At any rate, it turns out that Adelaide is now confined in the very Hôpital Salpêtrière at which Richet works. He does not know this; at any rate I did not ask him. I do not know if she is still there, as this was some two years ago. She may well be; it was a difficult case.

Upon confinement Adelaide was given the water treatment; that is, she was strapped into a specialized tub and had water in varying temperatures dripped or poured over her as was deemed necessary. This cure has proven very effective in cases of green disease, which is really simple hysteria in the young woman. Of course she was kept very quiet, in complete solitude, as is best for a woman, except for her hydrotherapy treatments and daily exercise walks in the courtyard; when a man suffers from a depressed state it is appropriate for him to be kept busy, to be encouraged to spend a great deal of time outdoors, to engage in athletics. A woman, on the other hand, is to be kept as still as possible, with little stimulation from visitors and no distractions such as books or letters.

I have told you about the details of Adelaide's case because the subject has direct bearing both on my conversation with Richet and the extraordinary opportunity that has become open to me because of it.

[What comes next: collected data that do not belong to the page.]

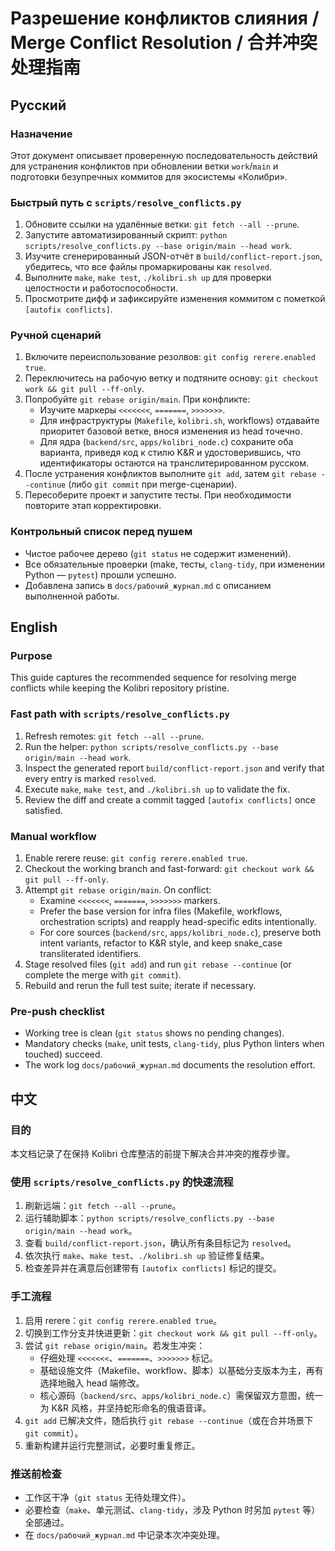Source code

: # Разрешение конфликтов слияния / Merge Conflict Resolution / 合并冲突处理指南

## Русский

### Назначение
Этот документ описывает проверенную последовательность действий для устранения конфликтов при обновлении ветки `work`/`main` и подготовки безупречных коммитов для экосистемы «Колибри».

### Быстрый путь с `scripts/resolve_conflicts.py`
1. Обновите ссылки на удалённые ветки: `git fetch --all --prune`.
2. Запустите автоматизированный скрипт: `python scripts/resolve_conflicts.py --base origin/main --head work`.
3. Изучите сгенерированный JSON-отчёт в `build/conflict-report.json`, убедитесь, что все файлы промаркированы как `resolved`.
4. Выполните `make`, `make test`, `./kolibri.sh up` для проверки целостности и работоспособности.
5. Просмотрите дифф и зафиксируйте изменения коммитом с пометкой `[autofix conflicts]`.

### Ручной сценарий
1. Включите переиспользование резолвов: `git config rerere.enabled true`.
2. Переключитесь на рабочую ветку и подтяните основу: `git checkout work && git pull --ff-only`.
3. Попробуйте `git rebase origin/main`. При конфликте:
   - Изучите маркеры `<<<<<<<`, `=======`, `>>>>>>>`.
   - Для инфраструктуры (`Makefile`, `kolibri.sh`, workflows) отдавайте приоритет базовой ветке, внося изменения из head точечно.
   - Для ядра (`backend/src`, `apps/kolibri_node.c`) сохраните оба варианта, приведя код к стилю K&R и удостоверившись, что идентификаторы остаются на транслитерированном русском.
4. После устранения конфликтов выполните `git add`, затем `git rebase --continue` (либо `git commit` при merge-сценарии).
5. Пересоберите проект и запустите тесты. При необходимости повторите этап корректировки.

### Контрольный список перед пушем
- Чистое рабочее дерево (`git status` не содержит изменений).
- Все обязательные проверки (make, тесты, `clang-tidy`, при изменении Python — `pytest`) прошли успешно.
- Добавлена запись в `docs/рабочий_журнал.md` с описанием выполненной работы.

## English

### Purpose
This guide captures the recommended sequence for resolving merge conflicts while keeping the Kolibri repository pristine.

### Fast path with `scripts/resolve_conflicts.py`
1. Refresh remotes: `git fetch --all --prune`.
2. Run the helper: `python scripts/resolve_conflicts.py --base origin/main --head work`.
3. Inspect the generated report `build/conflict-report.json` and verify that every entry is marked `resolved`.
4. Execute `make`, `make test`, and `./kolibri.sh up` to validate the fix.
5. Review the diff and create a commit tagged `[autofix conflicts]` once satisfied.

### Manual workflow
1. Enable rerere reuse: `git config rerere.enabled true`.
2. Checkout the working branch and fast-forward: `git checkout work && git pull --ff-only`.
3. Attempt `git rebase origin/main`. On conflict:
   - Examine `<<<<<<<`, `=======`, `>>>>>>>` markers.
   - Prefer the base version for infra files (Makefile, workflows, orchestration scripts) and reapply head-specific edits intentionally.
   - For core sources (`backend/src`, `apps/kolibri_node.c`), preserve both intent variants, refactor to K&R style, and keep snake_case transliterated identifiers.
4. Stage resolved files (`git add`) and run `git rebase --continue` (or complete the merge with `git commit`).
5. Rebuild and rerun the full test suite; iterate if necessary.

### Pre-push checklist
- Working tree is clean (`git status` shows no pending changes).
- Mandatory checks (`make`, unit tests, `clang-tidy`, plus Python linters when touched) succeed.
- The work log `docs/рабочий_журнал.md` documents the resolution effort.

## 中文

### 目的
本文档记录了在保持 Kolibri 仓库整洁的前提下解决合并冲突的推荐步骤。

### 使用 `scripts/resolve_conflicts.py` 的快速流程
1. 刷新远端：`git fetch --all --prune`。
2. 运行辅助脚本：`python scripts/resolve_conflicts.py --base origin/main --head work`。
3. 查看 `build/conflict-report.json`，确认所有条目标记为 `resolved`。
4. 依次执行 `make`、`make test`、`./kolibri.sh up` 验证修复结果。
5. 检查差异并在满意后创建带有 `[autofix conflicts]` 标记的提交。

### 手工流程
1. 启用 rerere：`git config rerere.enabled true`。
2. 切换到工作分支并快进更新：`git checkout work && git pull --ff-only`。
3. 尝试 `git rebase origin/main`。若发生冲突：
   - 仔细处理 `<<<<<<<`、`=======`、`>>>>>>>` 标记。
   - 基础设施文件（Makefile、workflow、脚本）以基础分支版本为主，再有选择地融入 head 端修改。
   - 核心源码（`backend/src`、`apps/kolibri_node.c`）需保留双方意图，统一为 K&R 风格，并坚持蛇形命名的俄语音译。
4. `git add` 已解决文件，随后执行 `git rebase --continue`（或在合并场景下 `git commit`）。
5. 重新构建并运行完整测试，必要时重复修正。

### 推送前检查
- 工作区干净（`git status` 无待处理文件）。
- 必要检查（`make`、单元测试、`clang-tidy`，涉及 Python 时另加 `pytest` 等）全部通过。
- 在 `docs/рабочий_журнал.md` 中记录本次冲突处理。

He and I retired to a café a few blocks from the Morgue, as we had tired of the crowd. We ordered luncheon, and Richet told me of his latest work. When I first met him, he was working as a portrait photographer, mostly for young society girls. The work paid well, but it was not stimulating enough for a man of Richet's sensibilities. He is a poet as well as a photographer, a collector of rare wines and Oriental sculpture. He was languishing in his day-­to-­day existence; there is only so long a man can tolerate a routine that goes against the grain of his natural proclivities.

And then one day he attended a lecture by the great Dr. Jean-­Martin Charcot. Dr. Charcot is something of a legend here in Paris, Natalie, I could almost say something of a god. La Salpêtrière, as you know, is the famous women's mental sanitarium founded by Louis XIV on the former site of a gunpowder factory. For many years it housed beggars, petty criminals, and prostitutes as well as the mentally ill. In our century it became solely an asylum for the insane. Although some real improvements were made to lessen the horrors of life there, when Dr. Charcot became its director, in 1863, it was still a sinkhole of madness, a desperate place. Women roamed the courtyards dressed in tattered clothing and received no treatment. Here was no effort to cure the insane, only to house them, albeit in better conditions than those to which they had formerly been accustomed.

Dr. Charcot changed all that. He is a neurologist, that is, a physician of the brain, and he knows more about the ills of the human spirit than anyone else on earth. His particular passion is to find and understand the physical causes of hysteria, in men as well as women. He is doing great work in the world: He is working to prove that hysteria is caused not merely by circumstance and emotional disposition but by actual physical lesions on the brain.

I have heard a great deal about Dr. Charcot's hysterics. At his Tuesday afternoon lectures women are brought forward, women who are strangers to him. He puts them into an hypnotic state, at which time he watches them perform certain acts of hysteria, certain reenactments of the hysterical story, as it were. Richet is one of the photographers who records these sessions, and the glorious news, Natalie, is that another photographer is needed, and my friend is quite willing to put forth my name to the great doctor himself! He assures me there will be no objection, that his recommendation will be enough to assure me the position. Oh, Natalie, think of the opportunity! I who have photographed the dead, the dying, and the vainly self-­aware, am to have the opportunity to photograph a new subject, Life itself, as it were, as it has never been seen before. And I will be able to quit my work at the tintype studio.

I will let you know when my assignment starts. Until then, dear sister, keep up your studies, and keep sending me the lovely little things you knit. And don't forget you promised me a violet ribbon from your hair that I may carry in my wallet, close to my heart.